● Exercise instructions: Start with the line that holds "### Author: Jonathan Staib". Please copy it and each remaining line below exactly, leaving pictures out.

--- Data shown Enclosed Below ---

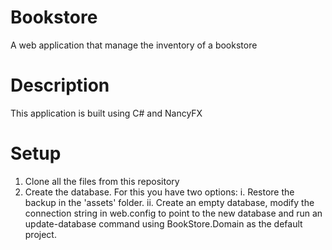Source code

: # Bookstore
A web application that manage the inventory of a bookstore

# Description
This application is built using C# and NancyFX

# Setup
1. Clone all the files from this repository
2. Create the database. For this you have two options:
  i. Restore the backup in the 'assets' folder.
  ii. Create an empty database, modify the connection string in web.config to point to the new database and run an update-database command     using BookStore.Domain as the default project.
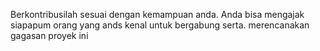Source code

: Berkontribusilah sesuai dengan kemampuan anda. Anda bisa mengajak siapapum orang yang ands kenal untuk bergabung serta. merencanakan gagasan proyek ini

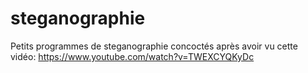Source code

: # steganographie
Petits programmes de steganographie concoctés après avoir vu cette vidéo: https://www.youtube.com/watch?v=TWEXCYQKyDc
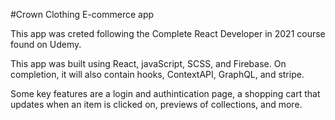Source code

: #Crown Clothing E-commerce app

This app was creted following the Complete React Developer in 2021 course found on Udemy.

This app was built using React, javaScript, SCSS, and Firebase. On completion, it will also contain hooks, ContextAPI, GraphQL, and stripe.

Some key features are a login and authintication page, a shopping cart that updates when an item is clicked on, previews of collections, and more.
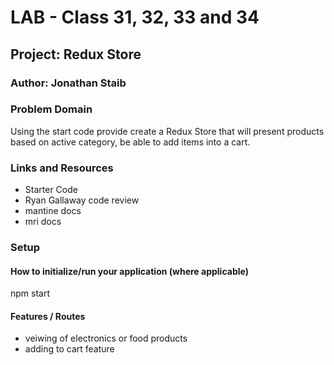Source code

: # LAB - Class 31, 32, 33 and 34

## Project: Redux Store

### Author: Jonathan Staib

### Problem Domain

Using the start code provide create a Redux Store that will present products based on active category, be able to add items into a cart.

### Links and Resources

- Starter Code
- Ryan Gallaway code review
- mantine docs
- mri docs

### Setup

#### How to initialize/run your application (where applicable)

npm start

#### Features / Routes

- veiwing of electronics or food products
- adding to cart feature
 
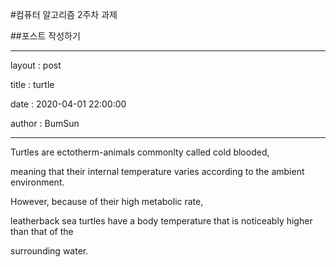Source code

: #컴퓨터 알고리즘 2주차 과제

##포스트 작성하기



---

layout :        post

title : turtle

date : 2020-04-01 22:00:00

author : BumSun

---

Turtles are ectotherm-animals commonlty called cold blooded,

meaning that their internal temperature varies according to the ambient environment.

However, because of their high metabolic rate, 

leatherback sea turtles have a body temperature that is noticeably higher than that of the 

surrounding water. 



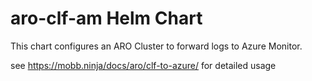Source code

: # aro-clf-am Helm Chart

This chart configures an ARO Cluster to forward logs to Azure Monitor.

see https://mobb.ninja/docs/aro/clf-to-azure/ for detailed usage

--- End of Enclosed Data shown ---

● Reply:
### Author: Jonathan Staib

### Problem Domain

Using the start code provide create a Redux Store that will present products based on active category, be able to add items into a cart.

### Links and Resources

- Starter Code
- Ryan Gallaway code review
- mantine docs
- mri docs

### Setup

#### How to initialize/run your application (where applicable)

npm start

#### Features / Routes

- veiwing of electronics or food products
- adding to cart feature
 
Source code

: #컴퓨터 알고리즘 2주차 과제

##포스트 작성하기



---

layout :        post

title : turtle

date : 2020-04-01 22:00:00

author : BumSun

---

Turtles are ectotherm-animals commonlty called cold blooded,

meaning that their internal temperature varies according to the ambient environment.

However, because of their high metabolic rate, 

leatherback sea turtles have a body temperature that is noticeably higher than that of the 

surrounding water. 



Source code

: # aro-clf-am Helm Chart

This chart configures an ARO Cluster to forward logs to Azure Monitor.

see https://mobb.ninja/docs/aro/clf-to-azure/ for detailed usage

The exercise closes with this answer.